As I said ive always just used an ice scrapper. If you can heat the ice up enough to create a pocket of water between the ice and window the window will be able to slide behind it as well allowing you to open it then use your hand to slide the sheet of ice off.


----------



## sfccryder (Nov 25, 2009)

*Re: FV-QR (Veedubin02)*

I would use caution on using heat on cold or frozen glass.
Glass tends to shatter when treated in this manner.


----------



## Veedubin02 (Mar 26, 2002)

*FV-QR*

Yeah with high heat using a blow dryer from a foot from the glass isnt going to hurt anything. No matter what method you try to get the ice off with (scrapper, deicer, heat) patience will be key.


----------



## snow blind (May 16, 2007)

*Re: FV-QR (Veedubin02)*

mine were all frozen shut this morning. Scrape the one.. i get in and drive... and notice that all 4 never went back up when i started the car... tried to use the switches.. and they were all cracked open for about 5 minutes as i drove


----------



## RafaGolfBr (Dec 17, 2001)

*Re: FV-QR (snow blind)*

Guetto De-Icer:


----------



## mcgyver7923 (Oct 16, 2003)

snow blind said:


> mine were all frozen shut this morning.
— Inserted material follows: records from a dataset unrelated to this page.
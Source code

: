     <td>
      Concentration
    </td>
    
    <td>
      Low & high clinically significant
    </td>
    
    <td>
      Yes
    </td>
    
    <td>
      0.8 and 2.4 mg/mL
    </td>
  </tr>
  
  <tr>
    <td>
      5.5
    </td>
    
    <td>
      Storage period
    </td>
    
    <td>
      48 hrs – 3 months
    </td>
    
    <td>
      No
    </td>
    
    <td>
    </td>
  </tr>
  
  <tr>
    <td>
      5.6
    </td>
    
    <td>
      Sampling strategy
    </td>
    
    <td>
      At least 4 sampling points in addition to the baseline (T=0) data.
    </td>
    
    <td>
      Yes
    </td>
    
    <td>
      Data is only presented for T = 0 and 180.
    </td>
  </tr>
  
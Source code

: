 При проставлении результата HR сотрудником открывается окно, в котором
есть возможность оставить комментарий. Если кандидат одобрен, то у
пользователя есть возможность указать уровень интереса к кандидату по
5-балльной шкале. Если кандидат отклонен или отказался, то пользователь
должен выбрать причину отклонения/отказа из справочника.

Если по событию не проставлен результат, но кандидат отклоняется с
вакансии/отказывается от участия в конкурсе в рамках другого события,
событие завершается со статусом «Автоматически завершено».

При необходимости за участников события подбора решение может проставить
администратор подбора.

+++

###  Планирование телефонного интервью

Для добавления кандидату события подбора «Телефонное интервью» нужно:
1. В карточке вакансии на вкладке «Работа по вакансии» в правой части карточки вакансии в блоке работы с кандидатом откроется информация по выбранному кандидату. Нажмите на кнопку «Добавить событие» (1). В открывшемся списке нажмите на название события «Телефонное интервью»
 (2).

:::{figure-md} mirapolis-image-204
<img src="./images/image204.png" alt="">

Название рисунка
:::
Scrape the one.. i get in and drive... and notice that all 4 never went back up when i started the car... tried to use the switches.. and they were all cracked open for about 5 minutes as i drove


Happens to me all the time this winter in Cleveland. I have used my ice scraper and slid that along the rubber window scraper, just under it. This might eventually tear up that rubber. I'll look into the de-icer. I have never used any before. Is it safe for the paint?

I usually figure out the other windows are not up all the way about 15 minutes into my commute. Lol. :banghead:


----------



## 10CC (Oct 6, 2010)

First, use an ice scraper to get the bulk of the ice off the window.

Then take a credit card, slide it in between the rubber seal/scraper and the glass, and run it the length of the window a couple of times to allow the window to index.


----------



## milan187 (Mar 15, 2009)

I bought a bottle of Prestone De-Icer and it works great. You spray the night before and the windows will not be frozen in the morning.
You can do it it in the morning too just give it a few min after you spray.
Leaves your windows kind of oily but it's ok after a wash.

I love frame-less doors, but its just something we have to live with for the look.


----------